**EXERCISE DETAILS**
Where does the string "sizes" occur in the entries below? Copy every line where it does.
Segment Start: GIVEN RECORDS
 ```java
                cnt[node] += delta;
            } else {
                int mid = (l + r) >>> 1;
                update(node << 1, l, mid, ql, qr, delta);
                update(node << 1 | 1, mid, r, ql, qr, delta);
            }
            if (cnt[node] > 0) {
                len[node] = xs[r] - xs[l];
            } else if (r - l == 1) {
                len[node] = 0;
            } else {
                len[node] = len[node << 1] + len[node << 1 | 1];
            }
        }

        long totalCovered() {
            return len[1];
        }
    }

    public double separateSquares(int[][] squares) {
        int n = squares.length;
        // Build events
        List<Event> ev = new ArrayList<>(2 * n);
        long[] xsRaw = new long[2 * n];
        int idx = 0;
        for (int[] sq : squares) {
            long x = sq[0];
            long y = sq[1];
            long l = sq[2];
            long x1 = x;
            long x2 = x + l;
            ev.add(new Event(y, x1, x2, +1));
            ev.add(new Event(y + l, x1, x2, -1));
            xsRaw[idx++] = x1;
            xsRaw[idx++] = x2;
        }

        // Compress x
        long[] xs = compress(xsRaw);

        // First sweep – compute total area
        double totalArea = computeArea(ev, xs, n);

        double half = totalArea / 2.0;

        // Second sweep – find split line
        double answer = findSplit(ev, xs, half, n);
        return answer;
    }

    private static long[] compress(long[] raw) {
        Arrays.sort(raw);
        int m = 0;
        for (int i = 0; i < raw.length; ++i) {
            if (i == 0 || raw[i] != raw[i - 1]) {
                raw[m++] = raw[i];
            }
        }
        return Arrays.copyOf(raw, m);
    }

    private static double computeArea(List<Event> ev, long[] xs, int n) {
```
Segment End: GIVEN RECORDS
Segment Start: GIVEN RECORDS
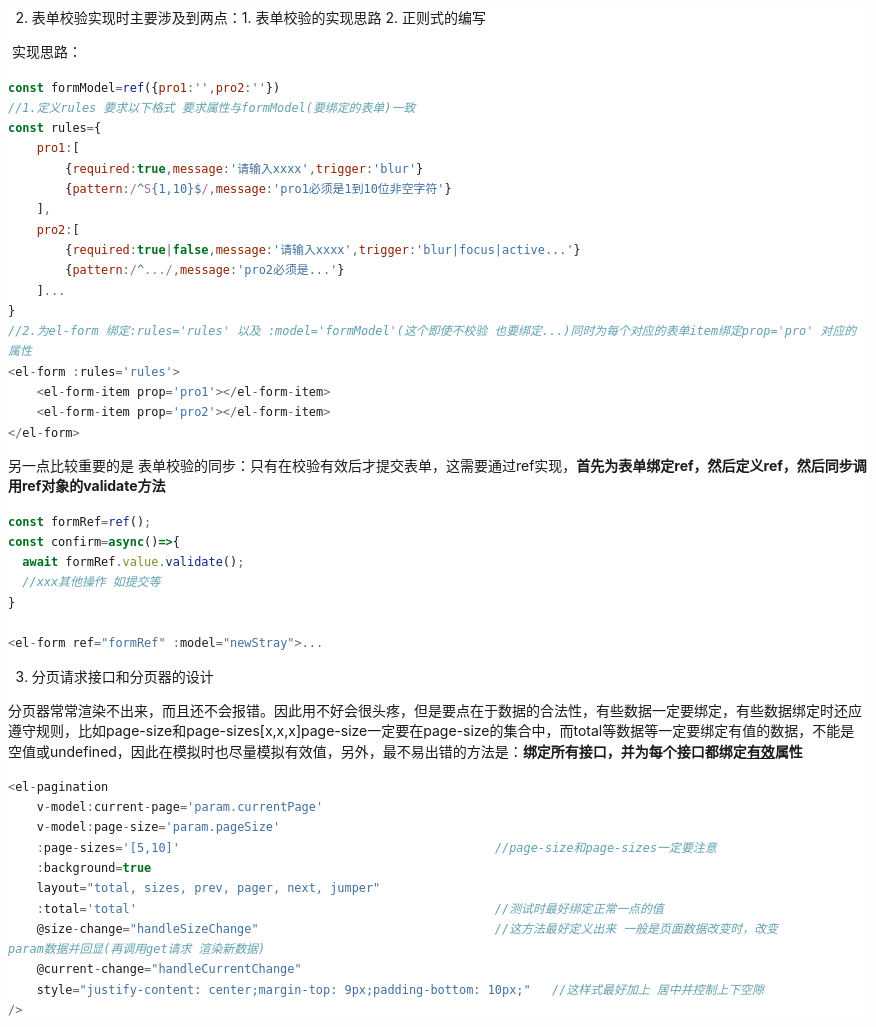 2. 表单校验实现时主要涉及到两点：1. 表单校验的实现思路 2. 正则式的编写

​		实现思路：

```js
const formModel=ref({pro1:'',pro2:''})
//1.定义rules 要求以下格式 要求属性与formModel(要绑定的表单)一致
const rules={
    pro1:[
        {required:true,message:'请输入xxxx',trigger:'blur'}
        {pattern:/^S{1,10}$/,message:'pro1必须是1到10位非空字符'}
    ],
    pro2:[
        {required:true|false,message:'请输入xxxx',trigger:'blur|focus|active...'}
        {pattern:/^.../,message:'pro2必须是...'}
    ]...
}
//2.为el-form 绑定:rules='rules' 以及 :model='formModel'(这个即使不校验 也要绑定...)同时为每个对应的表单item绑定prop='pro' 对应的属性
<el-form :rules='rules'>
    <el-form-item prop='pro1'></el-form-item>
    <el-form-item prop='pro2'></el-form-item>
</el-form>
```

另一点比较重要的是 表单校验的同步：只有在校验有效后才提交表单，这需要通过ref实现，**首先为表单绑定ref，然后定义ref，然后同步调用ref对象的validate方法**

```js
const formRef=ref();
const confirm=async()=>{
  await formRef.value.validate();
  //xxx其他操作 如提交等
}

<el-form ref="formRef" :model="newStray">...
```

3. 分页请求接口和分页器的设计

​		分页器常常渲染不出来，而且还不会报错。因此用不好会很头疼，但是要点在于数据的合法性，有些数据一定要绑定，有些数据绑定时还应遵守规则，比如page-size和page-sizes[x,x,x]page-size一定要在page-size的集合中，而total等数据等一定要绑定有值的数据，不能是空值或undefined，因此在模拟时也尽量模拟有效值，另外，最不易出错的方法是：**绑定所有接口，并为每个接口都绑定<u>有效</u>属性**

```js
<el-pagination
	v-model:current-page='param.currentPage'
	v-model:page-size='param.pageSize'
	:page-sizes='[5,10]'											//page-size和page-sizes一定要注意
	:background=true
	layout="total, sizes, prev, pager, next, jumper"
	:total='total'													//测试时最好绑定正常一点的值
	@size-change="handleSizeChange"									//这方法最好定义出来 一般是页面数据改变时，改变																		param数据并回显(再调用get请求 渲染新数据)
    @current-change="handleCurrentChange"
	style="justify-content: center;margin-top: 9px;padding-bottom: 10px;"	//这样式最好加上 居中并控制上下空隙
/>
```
Segment End: GIVEN RECORDS
**TASK OUTPUT**
​		分页器常常渲染不出来，而且还不会报错。因此用不好会很头疼，但是要点在于数据的合法性，有些数据一定要绑定，有些数据绑定时还应遵守规则，比如page-size和page-sizes[x,x,x]page-size一定要在page-size的集合中，而total等数据等一定要绑定有值的数据，不能是空值或undefined，因此在模拟时也尽量模拟有效值，另外，最不易出错的方法是：**绑定所有接口，并为每个接口都绑定<u>有效</u>属性**
	:page-sizes='[5,10]'											//page-size和page-sizes一定要注意
	layout="total, sizes, prev, pager, next, jumper"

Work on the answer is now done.